The first step to achieving that pledge would be to stop subsidizing fossil fuels. A report published by Oil Change International last year, entitled, Subsidizing Unburnable Carbon: Taxpayer Support for Fossil Fuel Exploration in G7 Nations, identified billions of dollars in subsidies for fossil fuel exploration from the world’s wealthiest countries. Yes, the very same countries that yesterday called for the ending of fossil fuels.
Secondly, the politicians need to start thinking about how to stop new investment in fossil fuels, because currently the pledge still has no implications or ramifications on the daily oil and gas industry and how it operates.
The politicians maybe talking about the end of oil, but the money men are not listening. If you flip the Financial Times to the front page of today’s “Companies and Markets” section there is story on how Sam Laidlaw, the former head of gas giant, Centrica, is leading a private equity firm that will spend up to $5 billion on fields in the North Sea, Africa and Southeast Asia.
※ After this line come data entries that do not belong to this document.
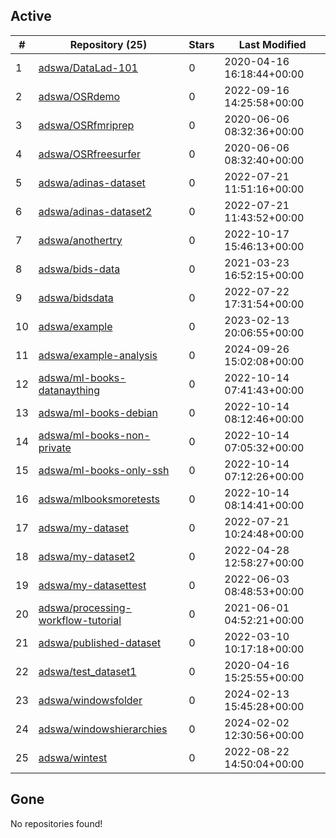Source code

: ## Active
| # | Repository (25) | Stars | Last Modified |
| --- | --- | --- | --- |
| 1 | [adswa/DataLad-101](https://gin.g-node.org/adswa/DataLad-101) | 0 | 2020-04-16 16:18:44+00:00 |
| 2 | [adswa/OSRdemo](https://gin.g-node.org/adswa/OSRdemo) | 0 | 2022-09-16 14:25:58+00:00 |
| 3 | [adswa/OSRfmriprep](https://gin.g-node.org/adswa/OSRfmriprep) | 0 | 2020-06-06 08:32:36+00:00 |
| 4 | [adswa/OSRfreesurfer](https://gin.g-node.org/adswa/OSRfreesurfer) | 0 | 2020-06-06 08:32:40+00:00 |
| 5 | [adswa/adinas-dataset](https://gin.g-node.org/adswa/adinas-dataset) | 0 | 2022-07-21 11:51:16+00:00 |
| 6 | [adswa/adinas-dataset2](https://gin.g-node.org/adswa/adinas-dataset2) | 0 | 2022-07-21 11:43:52+00:00 |
| 7 | [adswa/anothertry](https://gin.g-node.org/adswa/anothertry) | 0 | 2022-10-17 15:46:13+00:00 |
| 8 | [adswa/bids-data](https://gin.g-node.org/adswa/bids-data) | 0 | 2021-03-23 16:52:15+00:00 |
| 9 | [adswa/bidsdata](https://gin.g-node.org/adswa/bidsdata) | 0 | 2022-07-22 17:31:54+00:00 |
| 10 | [adswa/example](https://gin.g-node.org/adswa/example) | 0 | 2023-02-13 20:06:55+00:00 |
| 11 | [adswa/example-analysis](https://gin.g-node.org/adswa/example-analysis) | 0 | 2024-09-26 15:02:08+00:00 |
| 12 | [adswa/ml-books-datanaything](https://gin.g-node.org/adswa/ml-books-datanaything) | 0 | 2022-10-14 07:41:43+00:00 |
| 13 | [adswa/ml-books-debian](https://gin.g-node.org/adswa/ml-books-debian) | 0 | 2022-10-14 08:12:46+00:00 |
| 14 | [adswa/ml-books-non-private](https://gin.g-node.org/adswa/ml-books-non-private) | 0 | 2022-10-14 07:05:32+00:00 |
| 15 | [adswa/ml-books-only-ssh](https://gin.g-node.org/adswa/ml-books-only-ssh) | 0 | 2022-10-14 07:12:26+00:00 |
| 16 | [adswa/mlbooksmoretests](https://gin.g-node.org/adswa/mlbooksmoretests) | 0 | 2022-10-14 08:14:41+00:00 |
| 17 | [adswa/my-dataset](https://gin.g-node.org/adswa/my-dataset) | 0 | 2022-07-21 10:24:48+00:00 |
| 18 | [adswa/my-dataset2](https://gin.g-node.org/adswa/my-dataset2) | 0 | 2022-04-28 12:58:27+00:00 |
| 19 | [adswa/my-datasettest](https://gin.g-node.org/adswa/my-datasettest) | 0 | 2022-06-03 08:48:53+00:00 |
| 20 | [adswa/processing-workflow-tutorial](https://gin.g-node.org/adswa/processing-workflow-tutorial) | 0 | 2021-06-01 04:52:21+00:00 |
| 21 | [adswa/published-dataset](https://gin.g-node.org/adswa/published-dataset) | 0 | 2022-03-10 10:17:18+00:00 |
| 22 | [adswa/test_dataset1](https://gin.g-node.org/adswa/test_dataset1) | 0 | 2020-04-16 15:25:55+00:00 |
| 23 | [adswa/windowsfolder](https://gin.g-node.org/adswa/windowsfolder) | 0 | 2024-02-13 15:45:28+00:00 |
| 24 | [adswa/windowshierarchies](https://gin.g-node.org/adswa/windowshierarchies) | 0 | 2024-02-02 12:30:56+00:00 |
| 25 | [adswa/wintest](https://gin.g-node.org/adswa/wintest) | 0 | 2022-08-22 14:50:04+00:00 |

## Gone
No repositories found!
The new London-based company, which is called Neptune, plans to exploit the collapse in oil prices to buy assets on the cheap and build a substantial portfolio producing up to 100,000 barrels a day of oil and gas. Laidlaw tells the paper that this is about “adding barrels” and “adding reserves”.
Laidlaw’s venture is not alone in investing in fossil fuels. The Russian billionaire Mikhail Fridman this year hired former head of BP Lord Browne, to run L1 Energy, a $10 billion energy investment vehicle.
Since last October, according to Wood Mackenzie, the private equity industry has directly and indirectly been involved over 25 exploration and production deals worth almost $11 billion.
And this is just a foretaste of what is to come: the private equity sector now stands to spend over $40 billion on exploration and production deals. In total that is over $50 billion on oil and gas.
So the politicians maybe talking about the end of oil, but the money men just keep on investing in oil and gas regardless. It is business as usual.